Note this in fact in the current draft:

SRV records specify a "weight" for unbalanced randomized load-balancing. SVCB only supports balanced randomized load-balancing, although weights could be added via a future SvcParam.

Following:

What if I want a more complex load balancing algorithm besides round robin?

Today, this means SRV records and some intelligence in the application (client side). Or a smarter nameserver that changes its replies based on external dynamic factor (what CDNs do for example).

The basic problem faced with load balancing at the DNS level is tailored to TTLs, and because some resolvers will not obey too small values for it.

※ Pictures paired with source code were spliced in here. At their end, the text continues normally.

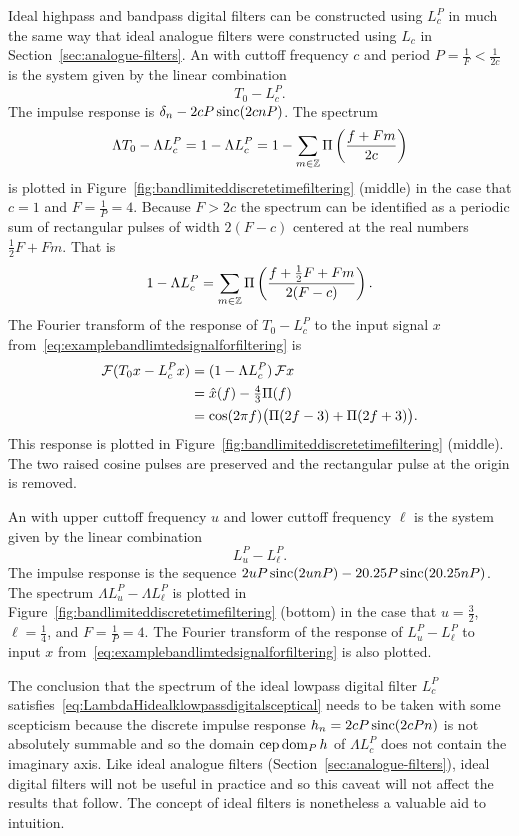 Ideal highpass and bandpass digital filters can be constructed using $L_c^P$ in much the same way that ideal analogue filters were constructed using $L_c$ in Section~\ref{sec:analogue-filters}.  An  with cuttoff frequency $c$ and period $P = \tfrac{1}{F} < \tfrac{1}{2c}$ is the system given by the linear combination 
\[
T_0 - L_c^{P}.
\]  
The impulse response is $\delta_n - 2cP\operatorname{sinc}(2cnP)$.  The spectrum 
\[
\Lambda T_0 - \Lambda L_c^P = 1 - \Lambda L_c^{P} = 1 - \sum_{m \in {\mathbb Z}} \Pi\left( \frac{f + Fm}{2c}\right)
\]
is plotted in Figure~\ref{fig:bandlimiteddiscretetimefiltering} (middle) in the case that $c = 1$ and $F = \tfrac{1}{P} = 4$.  Because $F > 2c$ the spectrum can be identified as a periodic sum of rectangular pulses of width $2(F-c)$ centered at the real numbers $\tfrac{1}{2}F + Fm$.  That is
\[
1 - \Lambda L_c^{P} = \sum_{m \in {\mathbb Z}} \Pi\left( \frac{f + \tfrac{1}{2}F + Fm}{2(F-c)}  \right).
\]  
The Fourier transform of the response of $T_0 - L_c^P$ to the input signal $x$ from~\eqref{eq:examplebandlimtedsignalforfiltering} is 
\begin{align*}
{\mathcal F}( T_0 x - L_c^P x ) &= (1 - \Lambda L_c^P) \, {\mathcal F} x \\
&= \hat{x}(f) - \tfrac{4}{3} \Pi(f) \\
& = \cos(2\pi f) \big( \Pi(2f - 3) + \Pi(2f + 3) \big).
\end{align*}
This response is plotted in Figure~\ref{fig:bandlimiteddiscretetimefiltering} (middle).  The two raised cosine pulses are preserved and the rectangular pulse at the origin is removed.  

An  with upper cuttoff frequency $u$ and lower cuttoff frequency $\ell$ is the system given by the linear combination 
\[
L_u^P - L_\ell^P.
\]  
The impulse response is the sequence $2uP\operatorname{sinc}(2unP) -  2 0.25 P\operatorname{sinc}(20.25 nP)$.  The spectrum $\Lambda L_u^P - \Lambda L_\ell^P$ is plotted in Figure~\ref{fig:bandlimiteddiscretetimefiltering} (bottom) in the case that $u = \tfrac{3}{2}$, $\ell = \tfrac{1}{4}$, and $F = \tfrac{1}{P} = 4$.  The Fourier transform of the response of $L_u^P - L_\ell^P$ to input $x$ from~\eqref{eq:examplebandlimtedsignalforfiltering} is also plotted.

The conclusion that the spectrum of the ideal lowpass digital filter $L_{c}^P$ satisfies~\eqref{eq:LambdaHidealklowpassdigitalsceptical} needs to be taken with some scepticism because the discrete impulse response $h_n = 2cP\operatorname{sinc}(2c P n)$ is not absolutely summable and so the domain $\operatorname{cep} \operatorname{dom}_P h$ of $\Lambda L_c^P$ does not contain the imaginary axis.  Like ideal analogue filters (Section~\ref{sec:analogue-filters}), ideal digital filters will not be useful in practice and so this caveat will not affect the results that follow. The concept of ideal filters is nonetheless a valuable aid to intuition.  

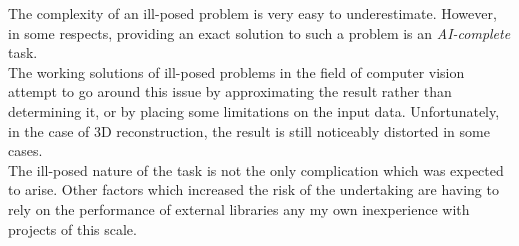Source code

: \documentclass[12pt,a4paper,twoside,openright]{report}
\begin{document}
The complexity of an ill-posed problem is very easy to underestimate. However, in some respects, providing an exact solution to such a problem is an \textit{AI-complete} task.\\
The working solutions of ill-posed problems in the field of computer vision attempt to go around this issue by approximating the result rather than determining it, or by placing some limitations on the input data. Unfortunately, in the case of 3D reconstruction, the result is still noticeably distorted in some cases.\\
\linebreak
The ill-posed nature of the task is not the only complication which was expected to arise. Other factors which increased the risk of the undertaking are having to rely on the performance of external libraries any my own inexperience with projects of this scale. 
\end{document}
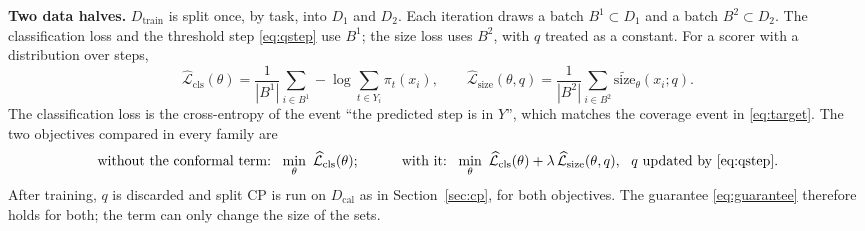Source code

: \documentclass[10pt,a4paper]{article}
\newcommand{\Dtr}{D_{\mathrm{train}}}
\newcommand{\Dcal}{D_{\mathrm{cal}}}
\newcommand{\Lcls}{\widehat{\mathcal L}_{\mathrm{cls}}}
\newcommand{\Lsize}{\widehat{\mathcal L}_{\mathrm{size}}}
\newcommand{\cmt}[1]{\textcolor{purple}{[\textsc{Note:} #1}]}
\begin{document}
\textbf{Two data halves.} $\Dtr$ is split once, by task, into $D_1$ and $D_2$. Each iteration draws a batch $B^1\subset D_1$ and a batch $B^2\subset D_2$. The classification loss and the threshold step \eqref{eq:qstep} use $B^1$; the size loss uses $B^2$, with $q$ treated as a constant. For a scorer with a distribution over steps,
\begin{equation}
\Lcls(\theta)=\frac{1}{|B^1|}\sum_{i\in B^1}-\log\!\sum_{t\in Y_i}\pi_t(x_i),\qquad \Lsize(\theta,q)=\frac{1}{|B^2|}\sum_{i\in B^2}\widetilde{\mathrm{size}}_\theta(x_i;q). \label{eq:losses}
\end{equation}
The classification loss is the cross-entropy of the event ``the predicted step is in $Y$'', which matches the coverage event in \eqref{eq:target}. The two objectives compared in every family are
\begin{equation}
\text{without the conformal term:}\ \ \min_\theta\ \Lcls(\theta);\qquad\quad \text{with it:}\ \ \min_\theta\ \Lcls(\theta)+\lambda\,\Lsize(\theta,q),\ \ q\text{ updated by \eqref{eq:qstep}.} \label{eq:objectives}
\end{equation}
After training, $q$ is discarded and split CP is run on $\Dcal$ as in Section~\ref{sec:cp}, for both objectives. The guarantee \eqref{eq:guarantee} therefore holds for both; the term can only change the size of the sets.



\end{document}
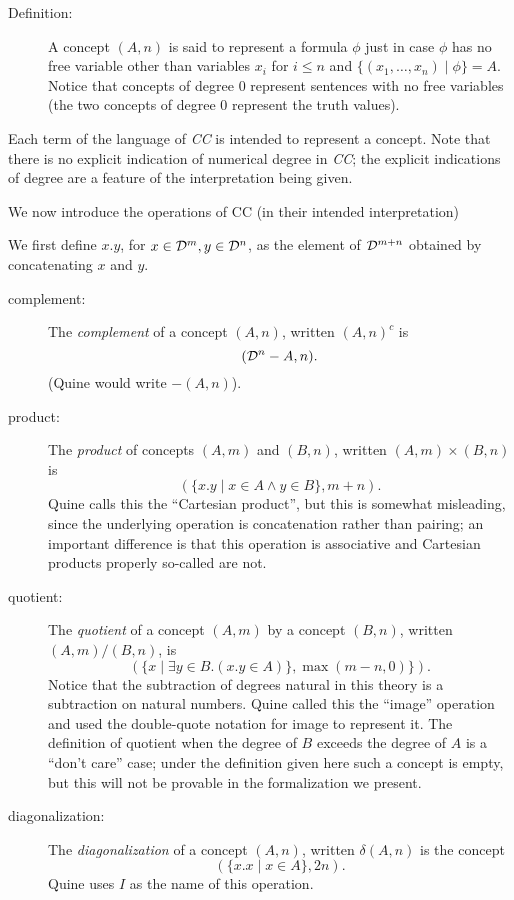 \documentclass{article}
\begin{document}
\begin{description}

\item[Definition:] A concept $(A,n)$ is said to represent a formula
$\phi$ just in case $\phi$ has no free variable other than variables
$x_i$ for $i \leq n$ and $\{(x_1,\ldots,x_n) \mid \phi\} = A$.  Notice
that concepts of degree 0 represent sentences with no free variables
(the two concepts of degree 0 represent the truth values).

\end{description}

Each term of the language of {\em CC\/} is intended to represent a
concept.  Note that there is no explicit indication of numerical
degree in {\em CC\/}; the explicit indications of degree are a feature
of the interpretation being given.

We now introduce the operations of CC (in their intended interpretation)

We first define $x.y$, for $x \in {\cal D}^m, y \in {\cal D}^n$, as
the element of ${\cal D}^{m+n}$ obtained by concatenating $x$ and $y$.

\begin{description}

\item[complement:] The {\em complement\/} of a concept $(A,n)$,
written $(A,n)^c$ is $$({\cal D}^n-A,n).$$ (Quine would write $-(A,n)$).

\item[product:] The {\em product\/} of concepts $(A,m)$ and $(B,n)$,
written $(A,m)\times (B,n)$ is $$(\{x.y\mid x\in A \wedge y \in
B\},m+n).$$ Quine calls this the ``Cartesian product'', but this is
somewhat misleading, since the underlying operation is concatenation
rather than pairing; an important difference is that this operation is
associative and Cartesian products properly so-called are not.

\item[quotient:] The {\em quotient\/} of a concept $(A,m)$ by a
concept $(B,n)$, written $(A,m)/(B,n)$, is $$(\{x \mid \exists y \in
B. (x.y \in A)\},\max(m-n,0)\}).$$ Notice that the subtraction of
degrees natural in this theory is a subtraction on natural numbers.
Quine called this the ``image'' operation and used the double-quote
notation for image to represent it.  The definition of quotient when
the degree of $B$ exceeds the degree of $A$ is a ``don't care'' case;
under the definition given here such a concept is empty, but this will
not be provable in the formalization we present.

\item[diagonalization:] The {\em diagonalization\/} of a concept
$(A,n)$, written $\delta(A,n)$ is the concept $$(\{x.x\mid x \in
A\},2n).$$  Quine uses $I$ as the name of this operation.
\end{description}
\end{document}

You need to remember also that the authoritative nameserver that has the data only sees the recursive nameserver the client uses most of the time, not the client itself. So its choices are constrained also by that.

No, DNS is not the only way to switch between load balancers.

Consider this multi-tier load balancer design. Scalable and resilient.

• Layer 7 tier has many instances that provide application aware proxy to backends. Terminates TCP connection, and possibly TLS. HAProxy, for example.
• Layer 4 tier in front of that, which routes packets consistently. keepalived with IPVS, for example. Can even be stateless, with a suitable consistent hashing algorithm.
• ECMP routers provide redundant paths, and horizontal scaling of links.
• And finally, DNS so users can look up the service addresses.

Being clever about returning results is within the DNS spec, so it is possible to implement health checks, geo IP based results, and other dynamic features. gdnsd is an authoritative-only DNS server that can do such things.

However, DNS is heavily cached, so is slow to change. Quirky inconsistent client behavior also makes DNS round-robin impractical. So, DNS could be limited to finding the front door, the correct region where the load balancer hosts are located. Activating the disaster recovery environment would be disruptive, but the DNS change can cut over to an entirely separate infrastructure.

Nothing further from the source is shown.